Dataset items
▼

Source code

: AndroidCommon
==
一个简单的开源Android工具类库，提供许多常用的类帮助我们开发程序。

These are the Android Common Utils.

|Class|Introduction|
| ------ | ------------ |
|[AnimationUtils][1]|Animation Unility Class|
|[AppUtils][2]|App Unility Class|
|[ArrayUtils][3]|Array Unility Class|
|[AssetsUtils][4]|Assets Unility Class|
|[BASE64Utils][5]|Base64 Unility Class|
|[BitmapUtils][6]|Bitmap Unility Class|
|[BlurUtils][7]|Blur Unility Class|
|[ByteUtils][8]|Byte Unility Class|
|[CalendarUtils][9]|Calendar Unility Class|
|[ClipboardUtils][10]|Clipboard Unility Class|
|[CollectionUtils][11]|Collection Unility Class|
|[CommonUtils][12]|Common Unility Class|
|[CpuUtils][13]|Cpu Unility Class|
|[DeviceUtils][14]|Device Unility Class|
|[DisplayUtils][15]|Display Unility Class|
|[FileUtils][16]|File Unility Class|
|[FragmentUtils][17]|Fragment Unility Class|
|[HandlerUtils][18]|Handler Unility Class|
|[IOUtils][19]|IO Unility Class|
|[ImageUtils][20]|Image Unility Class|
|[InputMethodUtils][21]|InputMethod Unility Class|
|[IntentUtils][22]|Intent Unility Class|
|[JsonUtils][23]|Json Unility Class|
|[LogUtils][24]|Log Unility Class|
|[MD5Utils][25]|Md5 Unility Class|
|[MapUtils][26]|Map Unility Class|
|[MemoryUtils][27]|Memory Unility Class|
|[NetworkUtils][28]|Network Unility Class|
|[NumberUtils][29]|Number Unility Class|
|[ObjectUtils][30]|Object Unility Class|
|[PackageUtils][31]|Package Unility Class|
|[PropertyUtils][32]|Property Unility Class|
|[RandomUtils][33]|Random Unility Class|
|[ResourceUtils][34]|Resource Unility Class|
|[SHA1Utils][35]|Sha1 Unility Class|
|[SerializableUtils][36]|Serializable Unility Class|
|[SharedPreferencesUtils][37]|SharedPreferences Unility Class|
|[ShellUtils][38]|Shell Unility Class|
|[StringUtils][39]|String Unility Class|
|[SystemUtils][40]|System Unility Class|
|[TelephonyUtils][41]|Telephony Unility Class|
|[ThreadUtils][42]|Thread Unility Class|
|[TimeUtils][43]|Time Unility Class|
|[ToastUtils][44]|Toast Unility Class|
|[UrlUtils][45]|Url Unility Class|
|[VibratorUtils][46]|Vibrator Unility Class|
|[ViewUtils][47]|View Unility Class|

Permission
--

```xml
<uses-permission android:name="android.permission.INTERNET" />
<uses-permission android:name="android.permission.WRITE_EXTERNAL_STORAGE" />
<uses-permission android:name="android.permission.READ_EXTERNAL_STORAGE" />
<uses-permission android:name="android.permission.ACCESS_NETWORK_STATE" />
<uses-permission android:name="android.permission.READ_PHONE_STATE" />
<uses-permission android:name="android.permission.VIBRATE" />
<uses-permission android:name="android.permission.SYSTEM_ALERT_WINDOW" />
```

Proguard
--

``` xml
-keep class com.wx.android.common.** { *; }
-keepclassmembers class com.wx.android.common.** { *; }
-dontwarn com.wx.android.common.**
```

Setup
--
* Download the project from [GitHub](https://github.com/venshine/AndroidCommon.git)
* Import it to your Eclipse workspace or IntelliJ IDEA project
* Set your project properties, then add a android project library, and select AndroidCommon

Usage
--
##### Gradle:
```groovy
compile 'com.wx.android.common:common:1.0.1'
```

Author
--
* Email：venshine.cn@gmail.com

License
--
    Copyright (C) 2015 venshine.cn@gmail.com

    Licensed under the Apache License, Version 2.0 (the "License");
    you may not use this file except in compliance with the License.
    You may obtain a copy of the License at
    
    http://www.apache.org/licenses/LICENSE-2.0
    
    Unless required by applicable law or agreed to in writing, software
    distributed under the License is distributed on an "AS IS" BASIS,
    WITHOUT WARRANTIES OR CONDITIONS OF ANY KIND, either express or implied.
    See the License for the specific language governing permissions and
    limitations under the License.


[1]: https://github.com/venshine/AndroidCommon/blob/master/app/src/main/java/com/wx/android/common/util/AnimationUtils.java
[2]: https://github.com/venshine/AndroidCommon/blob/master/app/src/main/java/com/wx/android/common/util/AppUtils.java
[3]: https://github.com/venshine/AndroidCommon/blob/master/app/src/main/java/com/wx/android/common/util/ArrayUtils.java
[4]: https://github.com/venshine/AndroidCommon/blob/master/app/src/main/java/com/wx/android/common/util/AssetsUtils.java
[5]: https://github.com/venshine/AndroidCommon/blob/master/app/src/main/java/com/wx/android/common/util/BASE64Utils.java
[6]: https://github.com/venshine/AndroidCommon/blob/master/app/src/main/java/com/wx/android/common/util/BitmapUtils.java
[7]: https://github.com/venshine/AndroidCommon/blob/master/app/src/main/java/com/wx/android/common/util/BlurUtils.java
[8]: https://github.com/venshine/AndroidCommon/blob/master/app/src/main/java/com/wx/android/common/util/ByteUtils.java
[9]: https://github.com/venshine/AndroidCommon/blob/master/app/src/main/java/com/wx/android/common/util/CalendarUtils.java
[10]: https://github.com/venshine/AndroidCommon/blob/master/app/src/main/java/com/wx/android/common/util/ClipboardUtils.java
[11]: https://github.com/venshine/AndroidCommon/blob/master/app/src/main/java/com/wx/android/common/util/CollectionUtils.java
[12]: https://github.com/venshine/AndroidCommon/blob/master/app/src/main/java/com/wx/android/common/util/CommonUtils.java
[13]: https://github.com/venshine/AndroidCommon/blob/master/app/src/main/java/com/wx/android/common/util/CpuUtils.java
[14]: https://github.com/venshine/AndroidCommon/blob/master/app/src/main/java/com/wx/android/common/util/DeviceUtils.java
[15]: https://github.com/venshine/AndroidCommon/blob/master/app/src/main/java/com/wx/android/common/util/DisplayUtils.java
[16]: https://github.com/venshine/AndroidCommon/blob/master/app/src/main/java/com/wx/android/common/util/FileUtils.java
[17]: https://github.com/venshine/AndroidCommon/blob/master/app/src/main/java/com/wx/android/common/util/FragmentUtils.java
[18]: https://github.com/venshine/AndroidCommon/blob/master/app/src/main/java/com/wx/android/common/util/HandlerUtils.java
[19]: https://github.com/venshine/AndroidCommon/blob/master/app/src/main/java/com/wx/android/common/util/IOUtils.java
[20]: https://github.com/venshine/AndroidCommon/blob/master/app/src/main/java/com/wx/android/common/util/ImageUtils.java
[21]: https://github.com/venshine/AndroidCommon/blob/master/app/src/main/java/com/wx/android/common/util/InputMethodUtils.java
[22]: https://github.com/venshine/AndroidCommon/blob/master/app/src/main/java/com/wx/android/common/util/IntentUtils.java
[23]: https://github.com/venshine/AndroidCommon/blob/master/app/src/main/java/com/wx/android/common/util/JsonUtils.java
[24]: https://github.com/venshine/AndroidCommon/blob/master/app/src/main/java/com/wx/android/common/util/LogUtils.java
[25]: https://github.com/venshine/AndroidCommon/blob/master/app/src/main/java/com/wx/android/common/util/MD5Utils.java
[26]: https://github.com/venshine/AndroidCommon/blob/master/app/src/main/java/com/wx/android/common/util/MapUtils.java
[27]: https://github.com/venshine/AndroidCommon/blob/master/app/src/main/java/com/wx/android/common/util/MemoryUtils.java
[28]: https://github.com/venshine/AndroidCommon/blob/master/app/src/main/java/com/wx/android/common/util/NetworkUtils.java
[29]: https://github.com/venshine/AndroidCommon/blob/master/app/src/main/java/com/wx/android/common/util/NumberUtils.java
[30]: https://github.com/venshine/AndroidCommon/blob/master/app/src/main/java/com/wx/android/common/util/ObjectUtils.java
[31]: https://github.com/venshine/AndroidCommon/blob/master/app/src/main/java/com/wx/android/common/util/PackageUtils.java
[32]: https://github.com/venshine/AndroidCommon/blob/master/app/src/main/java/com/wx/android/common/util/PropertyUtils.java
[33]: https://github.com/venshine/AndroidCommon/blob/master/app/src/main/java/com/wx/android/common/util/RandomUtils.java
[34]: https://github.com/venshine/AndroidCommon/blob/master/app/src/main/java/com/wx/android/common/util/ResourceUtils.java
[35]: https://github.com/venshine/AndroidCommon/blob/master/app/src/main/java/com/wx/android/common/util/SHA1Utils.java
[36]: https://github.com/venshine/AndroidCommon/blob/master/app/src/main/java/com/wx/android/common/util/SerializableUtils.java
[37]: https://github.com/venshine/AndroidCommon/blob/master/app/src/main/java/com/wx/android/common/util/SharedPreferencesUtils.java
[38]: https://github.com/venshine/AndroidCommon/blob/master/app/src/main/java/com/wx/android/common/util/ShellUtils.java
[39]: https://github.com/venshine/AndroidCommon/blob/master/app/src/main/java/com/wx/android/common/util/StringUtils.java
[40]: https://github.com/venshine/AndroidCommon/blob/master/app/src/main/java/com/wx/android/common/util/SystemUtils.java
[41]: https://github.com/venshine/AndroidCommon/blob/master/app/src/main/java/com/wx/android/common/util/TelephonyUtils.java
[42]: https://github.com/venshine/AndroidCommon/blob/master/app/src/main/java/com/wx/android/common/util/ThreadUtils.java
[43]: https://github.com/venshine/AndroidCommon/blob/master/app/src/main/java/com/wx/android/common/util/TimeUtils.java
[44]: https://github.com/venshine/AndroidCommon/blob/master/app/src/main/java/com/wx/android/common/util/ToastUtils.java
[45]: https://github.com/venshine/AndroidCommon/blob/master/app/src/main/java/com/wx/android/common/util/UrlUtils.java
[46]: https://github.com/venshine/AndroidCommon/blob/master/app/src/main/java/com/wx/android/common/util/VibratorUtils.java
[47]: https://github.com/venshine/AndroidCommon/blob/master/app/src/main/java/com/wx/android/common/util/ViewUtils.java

▲

TASK OBJECTIVE: Could you copy every line from the records that mentions the word "CpuUtils"?

SOLUTION TO THIS TASK:
|[CpuUtils][13]|Cpu Unility Class|
[13]: https://github.com/venshine/AndroidCommon/blob/master/app/src/main/java/com/wx/android/common/util/CpuUtils.java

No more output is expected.